Meeting abstract | Open | Published:
Use of single photon emission computed tomography (SPECT) in the follow-up of carbon monoxide poisoned patients treated with HBO therapy: a case report
Critical Carevolume 2, Article number: P072 (1998)
It is widely known that carbon monoxide (CO) has the toxic effects of tissue hypoxia and produces acute neurologic deficits and a severe neurologic reaction may be delayed for days or week after anoxic exposure. The prediction of outcome during the acute stages or the latest period is difficult in most cases because of variations in age, previous state of health, duration and severity of exposure, individual susceptibility and manner of treatment.
The initial laboratory findings do not provide any prognostic clues and attempts at further predicting the clinical outcome of acute CO poisoning by means of brain CT scan or other tests have remained unsuccessful. SPECT provides tomographic images of cerebral perfusion and it has been used in clinical practice.
We experienced two cases of CO poisoning in which SPECT was performed 1 month later from acute poisoning; they had different outcome and the clinical situation was directly related to SPECT imaging results.
The patients were a mother and her son, age 55 and 25 years, who were accidentally poisoned by a domestic bath heater. They were found unconscious at home and their GCS (Glasgow Coma Score) upon their arrival in the hospital was 3. Both patients were referred to our facility and improved greatly after HBO treatment (90 min at 2.8 ATA and 30 min at 1.9 ATA); the younger was almost totally awake and the older took a little bit longer period for regaining consciousness. The MRI in both cases showed edema and necrosis in both pallidi globi. Clinically, the younger recovered fully and the older had mild neurologic sequelae as ataxic walking and light dizziness, the last one disappeared in few days. They were treated for a total of 20 sessions of HBO at 2 ATA for 60 min.

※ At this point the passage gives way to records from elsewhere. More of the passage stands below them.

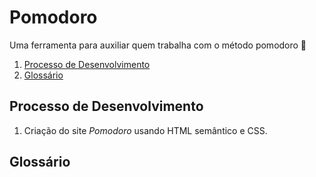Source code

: # Pomodoro

Uma ferramenta para auxiliar quem trabalha com o método pomodoro 🍎

1. [Processo de Desenvolvimento](#processo-de-desenvolvimento)
2. [Glossário](#glossário)

## Processo de Desenvolvimento

1. Criação do site *Pomodoro* usando HTML semântico e CSS.

## Glossário
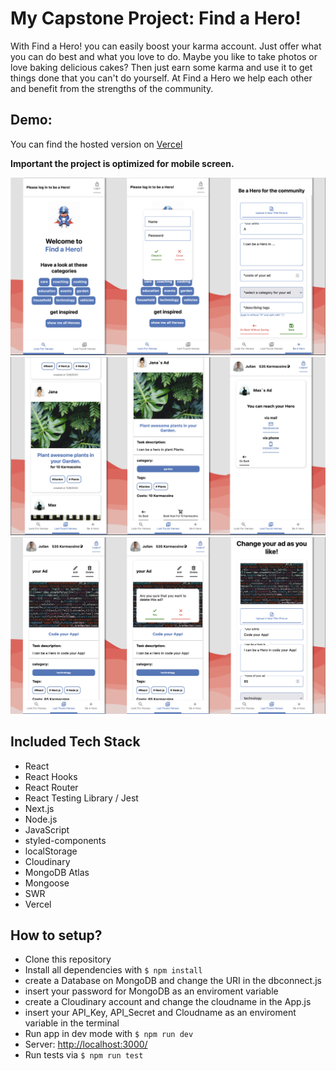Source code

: # My Capstone Project: Find a Hero!

With Find a Hero! you can easily boost your karma account. Just offer what you can do best and what you love to do. Maybe you like to take photos or love baking delicious cakes? Then just earn some karma and use it to get things done that you can't do yourself. At Find a Hero we help each other and benefit from the strengths of the community.

## Demo:

You can find the hosted version on [Vercel](https://capstone-project-find-a-hero.vercel.app)

**Important the project is optimized for mobile screen.**

<img src="/public/images/demo1.png" ></img>
<img src="/public/images/demo2.png"></img>
<img src="/public/images/demo3.png"></img>

## Included Tech Stack

- React
- React Hooks
- React Router
- React Testing Library / Jest
- Next.js
- Node.js
- JavaScript
- styled-components
- localStorage
- Cloudinary
- MongoDB Atlas
- Mongoose
- SWR
- Vercel

## How to setup?

- Clone this repository
- Install all dependencies with `$ npm install`
- create a Database on MongoDB and change the URI in the dbconnect.js
- insert your password for MongoDB as an enviroment variable
- create a Cloudinary account and change the cloudname in the App.js
- insert your API_Key, API_Secret and Cloudname as an enviroment variable in the terminal
- Run app in dev mode with `$ npm run dev`
- Server: [http://localhost:3000/](http://localhost:3000/)
- Run tests via `$ npm run test`
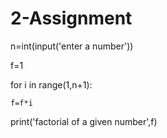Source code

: # 2-Assignment
n=int(input('enter a number'))

f=1

for i in range(1,n+1):

    f=f*i

print('factorial of a given number',f)
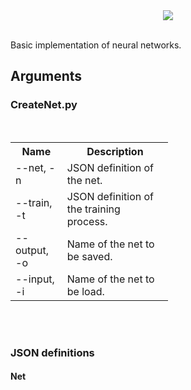<div align="center">
  <img src="http://www.stud.fit.vutbr.cz/~xkohut08/logoNeuralBase.png"><br><br>
</div>

Basic implementation of neural networks.

<h2>
Arguments
</h2>
<h3>
CreateNet.py
</h3>
<table style="width:50%">
   <tr>
    <th>Name</th>
    <th>Description</th>
  </tr>
  <tr>
    <td>--net, -n</td>
    <td>JSON definition of the net.</td>
  </tr>
  <tr>
    <td>--train, -t</td> 
    <td>JSON definition of the training process.</td>
  </tr>
  <tr>
    <td>--output, -o</td> 
    <td>Name of the net to be saved.</td>
  </tr>
   <tr>
    <td>--input, -i</td> 
    <td>Name of the net to be load.</td>
  </tr>
</table>
<br>
<br>
<h3>
JSON definitions
</h3>

<h4>
Net
</h4>


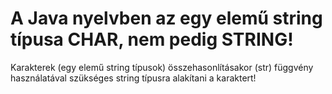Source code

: 
# A Java nyelvben az egy elemű string típusa CHAR, nem pedig STRING!
  Karakterek (egy elemű string típusok) összehasonlításakor (str) függvény használatával
  szükséges string típusra alakítani a karaktert!
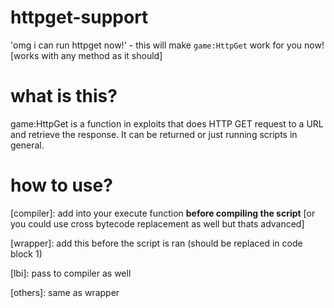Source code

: # httpget-support

'omg i can run httpget now!' - this will make `game:HttpGet` work for you now! [works with any method as it should]

# what is this?

game:HttpGet is a function in exploits that does HTTP GET request to a URL and retrieve the response. It can be returned or just running scripts in general. 

# how to use?

[compiler]: add into your execute function **before compiling the script** [or you could use cross bytecode replacement as well but thats advanced]

[wrapper]: add this before the script is ran (should be replaced in code block 1)

[lbi]: pass to compiler as well

[others]: same as wrapper
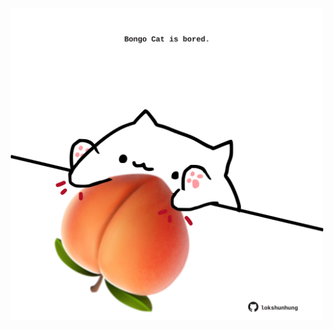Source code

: <!-- built at 10/03/2024, 05:00:42 UTC -->
<p align="center">
  <img width="500" height="500" src="./ReadmeImage.svg">
</p>
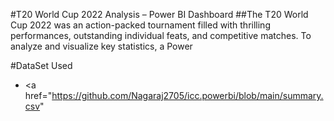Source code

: #T20 World Cup 2022 Analysis – Power BI Dashboard 
##The T20 World Cup 2022 was an action-packed tournament filled with thrilling performances, outstanding individual feats, and competitive matches. To analyze and visualize key statistics, a Power 

#DataSet Used
- <a href="https://github.com/Nagaraj2705/icc.powerbi/blob/main/summary.csv"
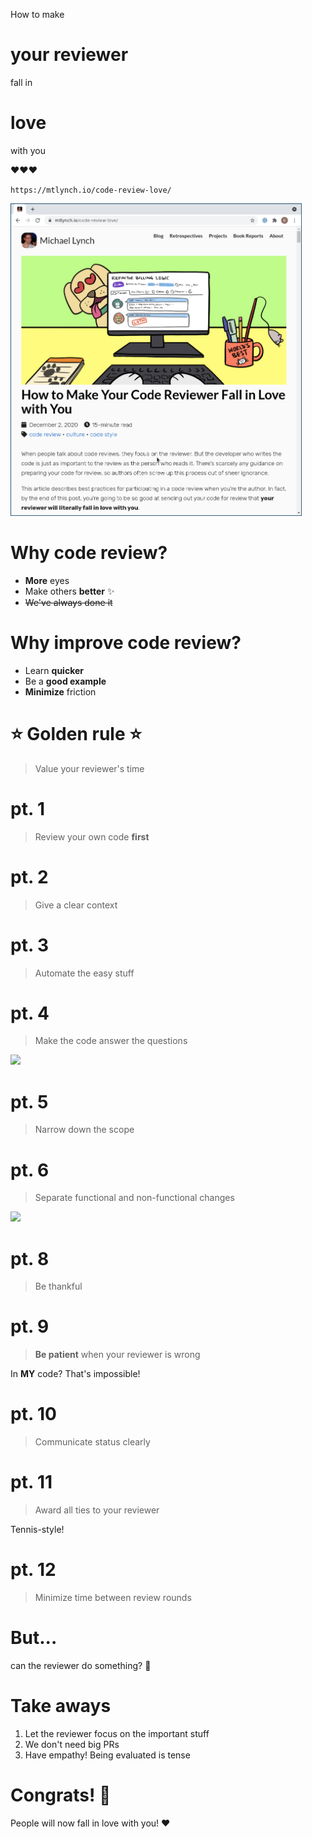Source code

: How to make

# your reviewer

fall in

# love

with you

❤️❤️❤️



<!-- Blank side for story -->
<!-- .slide: data-background="black" -->



`https://mtlynch.io/code-review-love/`

<img src="/images/blog_post.png" height="500px" />



# Why code review?

* **More** eyes
* Make others **better** ✨
* ~~We've always done it~~



# Why improve code review?

* Learn **quicker**
* Be a **good example**
* **Minimize** friction



# ⭐ Golden rule ⭐

> Value your reviewer's time



# pt. 1

> Review your own code **first**



# pt. 2

> Give a clear context



# pt. 3

> Automate the easy stuff



# pt. 4

> Make the code answer the questions

<img src="https://mtlynch.io/code-review-love/having-trouble.png" />



# pt. 5

> Narrow down the scope



# pt. 6

> Separate functional and non-functional changes



<img src="https://mtlynch.io/code-review-love/mixed-refactoring_hu4c6575d9cffbb1d95e8ff72a4e98c1dd_65801_600x0_resize_lanczos_2.png" height="600px" />



# pt. 8

> Be thankful



# pt. 9

> **Be patient** when your reviewer is wrong

In **MY** code? That's impossible!



# pt. 10

> Communicate status clearly



# pt. 11

> Award all ties to your reviewer

Tennis-style!



# pt. 12

> Minimize time between review rounds



# But...

can the reviewer do something? 🤔



# Take aways

1. Let the reviewer focus on the important stuff
2. We don't need big PRs
3. Have empathy! Being evaluated is tense



# Congrats! 🎉

People will now fall in love with you! ❤️
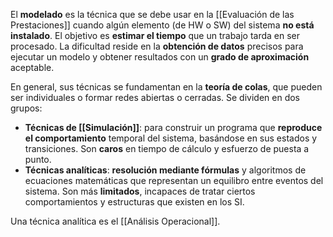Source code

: El **modelado** es la técnica que se debe usar en la [[Evaluación de las Prestaciones]] cuando algún elemento (de HW o SW) del sistema **no está instalado**. El objetivo es **estimar el tiempo** que un trabajo tarda en ser procesado. La dificultad reside en la **obtención de datos** precisos para ejecutar un modelo y obtener resultados con un **grado de aproximación** aceptable.

En general, sus técnicas se fundamentan en la **teoría de colas**, que pueden ser individuales o formar redes abiertas o cerradas. Se dividen en dos grupos:

- **Técnicas de [[Simulación]]**: para construir un programa que **reproduce el comportamiento** temporal del sistema, basándose en sus estados y transiciones. Son **caros** en tiempo de cálculo y esfuerzo de puesta a punto.
- **Técnicas analíticas**: **resolución mediante fórmulas** y algoritmos de ecuaciones matemáticas que representan un equilibro entre eventos del sistema. Son más **limitados**, incapaces de tratar ciertos comportamientos y estructuras que existen en los SI.

Una técnica analítica es el [[Análisis Operacional]].

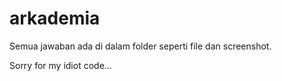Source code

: # arkademia


Semua jawaban ada di dalam folder seperti file dan screenshot.

Sorry for my idiot code...
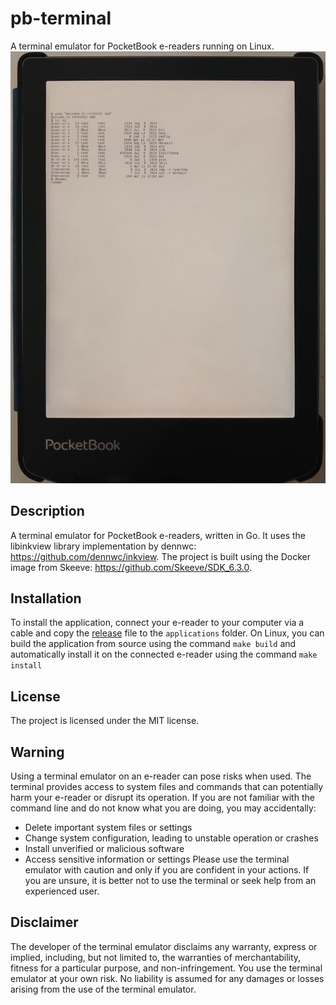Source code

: # pb-terminal
A terminal emulator for PocketBook e-readers running on Linux.
![terminal image](docs/teminal01.jpg)
## Description
A terminal emulator for PocketBook e-readers, written in Go. It uses the libinkview library implementation by dennwc: https://github.com/dennwc/inkview. The project is built using the Docker image from Skeeve: https://github.com/Skeeve/SDK_6.3.0.
## Installation
To install the application, connect your e-reader to your computer via a cable and copy the [release](https://github.com/CatInBeard/pb-terminal/releases/) file to the `applications` folder. On Linux, you can build the application from source using the command `make build` and automatically install it on the connected e-reader using the command `make install`
## License
The project is licensed under the MIT license.
## Warning
Using a terminal emulator on an e-reader can pose risks when used. The terminal provides access to system files and commands that can potentially harm your e-reader or disrupt its operation. If you are not familiar with the command line and do not know what you are doing, you may accidentally:
* Delete important system files or settings
* Change system configuration, leading to unstable operation or crashes
* Install unverified or malicious software
* Access sensitive information or settings
Please use the terminal emulator with caution and only if you are confident in your actions. If you are unsure, it is better not to use the terminal or seek help from an experienced user.
## Disclaimer
The developer of the terminal emulator disclaims any warranty, express or implied, including, but not limited to, the warranties of merchantability, fitness for a particular purpose, and non-infringement. You use the terminal emulator at your own risk. No liability is assumed for any damages or losses arising from the use of the terminal emulator.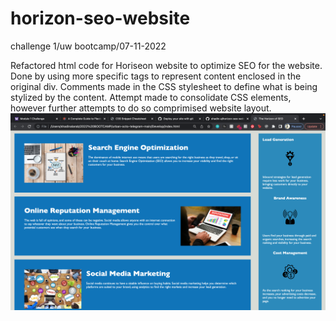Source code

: # horizon-seo-website

challenge 1/uw bootcamp/07-11-2022

Refactored html code for Horiseon website to optimize SEO for the website.
Done by using more specific tags to represent content enclosed in the original div.
Comments made in the CSS stylesheet to define what is being stylized by the content. 
  Attempt made to consolidate CSS elements, however further attempts to do so comprimised website layout. 
![my screenshot](./assets/images/myscreenshot.png)
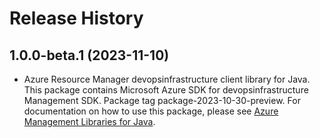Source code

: # Release History

## 1.0.0-beta.1 (2023-11-10)

- Azure Resource Manager devopsinfrastructure client library for Java. This package contains Microsoft Azure SDK for devopsinfrastructure Management SDK.  Package tag package-2023-10-30-preview. For documentation on how to use this package, please see [Azure Management Libraries for Java](https://aka.ms/azsdk/java/mgmt).
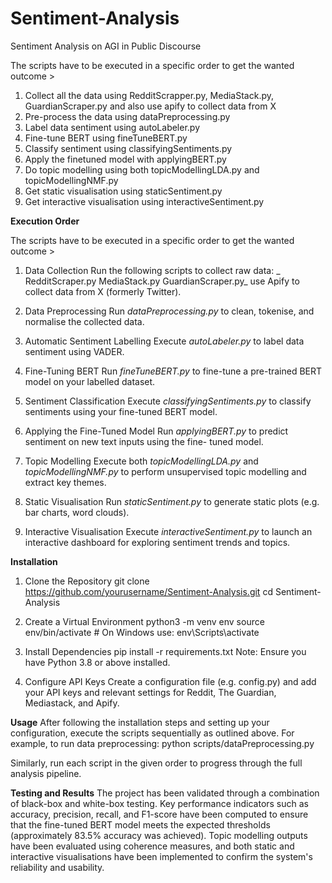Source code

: # Sentiment-Analysis
Sentiment Analysis on AGI in Public Discourse

The scripts have to be executed in a specific order to get the wanted outcome >
1. Collect all the data using RedditScrapper.py, MediaStack.py, GuardianScraper.py and also use apify to collect data from X
2. Pre-process the data using dataPreprocessing.py
3. Label data sentiment using autoLabeler.py
4. Fine-tune BERT using fineTuneBERT.py
5. Classify sentiment using classifyingSentiments.py
6. Apply the finetuned model with applyingBERT.py
7. Do topic modelling using both topicModellingLDA.py and topicModellingNMF.py
8. Get static visualisation using staticSentiment.py
9. Get interactive visualisation using interactiveSentiment.py

**Execution Order**

The scripts have to be executed in a specific order to get the wanted outcome >

1. Data Collection
  Run the following scripts to collect raw data:
 _ RedditScraper.py
  MediaStack.py
  GuardianScraper.py_
  use Apify to collect data from X (formerly Twitter).

2. Data Preprocessing
  Run _dataPreprocessing.py_ to clean, tokenise, and normalise the collected data.

3. Automatic Sentiment Labelling
  Execute _autoLabeler.py_ to label data sentiment using VADER.

4. Fine-Tuning BERT
  Run _fineTuneBERT.py_ to fine-tune a pre-trained BERT model on your labelled        dataset.

5. Sentiment Classification
  Execute _classifyingSentiments.py_ to classify sentiments using your fine-tuned     BERT model.

6. Applying the Fine-Tuned Model
  Run _applyingBERT.py_ to predict sentiment on new text inputs using the fine-       tuned model.

7. Topic Modelling
Execute both _topicModellingLDA.py_ and _topicModellingNMF.py_ to perform unsupervised topic modelling and extract key themes.

8. Static Visualisation
Run _staticSentiment.py_ to generate static plots (e.g. bar charts, word clouds).

9. Interactive Visualisation
Execute _interactiveSentiment.py_ to launch an interactive dashboard for exploring sentiment trends and topics.

**Installation**
1. Clone the Repository
git clone https://github.com/yourusername/Sentiment-Analysis.git
cd Sentiment-Analysis

2. Create a Virtual Environment
python3 -m venv env
source env/bin/activate   # On Windows use: env\Scripts\activate

3. Install Dependencies
pip install -r requirements.txt
Note: Ensure you have Python 3.8 or above installed.

4. Configure API Keys
Create a configuration file (e.g. config.py) and add your API keys and relevant settings for Reddit, The Guardian, Mediastack, and Apify.

**Usage**
After following the installation steps and setting up your configuration, execute the scripts sequentially as outlined above. For example, to run data preprocessing:
python scripts/dataPreprocessing.py

Similarly, run each script in the given order to progress through the full analysis pipeline.

**Testing and Results**
The project has been validated through a combination of black-box and white-box testing. Key performance indicators such as accuracy, precision, recall, and F1-score have been computed to ensure that the fine-tuned BERT model meets the expected thresholds (approximately 83.5% accuracy was achieved). Topic modelling outputs have been evaluated using coherence measures, and both static and interactive visualisations have been implemented to confirm the system's reliability and usability.
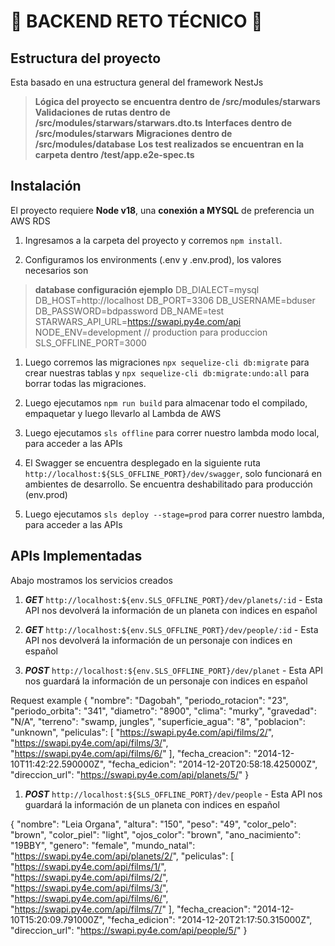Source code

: # 💫 BACKEND RETO TÉCNICO 🎉

## Estructura del proyecto
Esta basado en una estructura general del framework NestJs 
> **Lógica del proyecto se encuentra dentro de /src/modules/starwars**
> **Validaciones de rutas dentro de  /src/modules/starwars/starwars.dto.ts**
> **Interfaces dentro de /src/modules/starwars**
> **Migraciones dentro de /src/modules/database**
> **Los test realizados se encuentran en la carpeta dentro /test/app.e2e-spec.ts**


## Instalación

El proyecto requiere **Node v18**, una **conexión a MYSQL** de preferencia un AWS RDS 

1. Ingresamos a la carpeta del proyecto y corremos `npm install`.

1. Configuramos los environments (.env y .env.prod), los valores necesarios son
> **database configuración ejemplo**
DB_DIALECT=mysql
DB_HOST=http://localhost
DB_PORT=3306
DB_USERNAME=bduser
DB_PASSWORD=bdpassword
DB_NAME=test
STARWARS_API_URL=https://swapi.py4e.com/api
NODE_ENV=development // production para produccion
SLS_OFFLINE_PORT=3000

1. Luego corremos las migraciones `npx sequelize-cli db:migrate` para crear nuestras tablas y `npx sequelize-cli db:migrate:undo:all` para borrar todas las migraciones.

1. Luego ejecutamos `npm run build` para almacenar todo el compilado, empaquetar y luego llevarlo al Lambda de AWS

1. Luego ejecutamos `sls offline` para correr nuestro lambda modo local, para acceder a las APIs

1. El Swagger se encuentra desplegado en la siguiente ruta `http://localhost:${SLS_OFFLINE_PORT}/dev/swagger`, solo funcionará en ambientes de desarrollo. Se encuentra deshabilitado para producción (env.prod) 

1. Luego ejecutamos `sls deploy --stage=prod` para correr nuestro lambda, para acceder a las APIs


## APIs Implementadas
Abajo mostramos los servicios creados

1. **_GET_** `http://localhost:${env.SLS_OFFLINE_PORT}/dev/planets/:id` - Esta API nos devolverá la información de un planeta con indices en español

1. **_GET_** `http://localhost:${env.SLS_OFFLINE_PORT}/dev/people/:id` - Esta API nos devolverá la información de un personaje con indices en español

1. **_POST_** `http://localhost:${env.SLS_OFFLINE_PORT}/dev/planet` - Esta API nos guardará la información de un personaje con indices en español

Request example
{
    "nombre": "Dagobah",
    "periodo_rotacion": "23",
    "periodo_orbita": "341",
    "diametro": "8900",
    "clima": "murky",
    "gravedad": "N/A",
    "terreno": "swamp, jungles",
    "superficie_agua": "8",
    "poblacion": "unknown",
    "peliculas": [
        "https://swapi.py4e.com/api/films/2/",
        "https://swapi.py4e.com/api/films/3/",
        "https://swapi.py4e.com/api/films/6/"
    ],
    "fecha_creacion": "2014-12-10T11:42:22.590000Z",
    "fecha_edicion": "2014-12-20T20:58:18.425000Z",
    "direccion_url": "https://swapi.py4e.com/api/planets/5/"
}

1. **_POST_** `http://localhost:${SLS_OFFLINE_PORT}/dev/people` - Esta API nos guardará la información de un planeta con indices en español

{
    "nombre": "Leia Organa",
    "altura": "150",
    "peso": "49",
    "color_pelo": "brown",
    "color_piel": "light",
    "ojos_color": "brown",
    "ano_nacimiento": "19BBY",
    "genero": "female",
    "mundo_natal": "https://swapi.py4e.com/api/planets/2/",
    "peliculas": [
        "https://swapi.py4e.com/api/films/1/",
        "https://swapi.py4e.com/api/films/2/",
        "https://swapi.py4e.com/api/films/3/",
        "https://swapi.py4e.com/api/films/6/",
        "https://swapi.py4e.com/api/films/7/"
    ],
    "fecha_creacion": "2014-12-10T15:20:09.791000Z",
    "fecha_edicion": "2014-12-20T21:17:50.315000Z",
    "direccion_url": "https://swapi.py4e.com/api/people/5/"
}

The SPECT brain imaging was totally negative for the younger and showed a bilateral decrease of blood flow in the subcortical motor nuclei in the older patient.
We can conclude that SPECT imaging is more sensitive and more directly related with the clinical picture of the patient than MRI and we are strongly convinced to use this diagnostic test in all cases of severe carbon monoxide poisoning.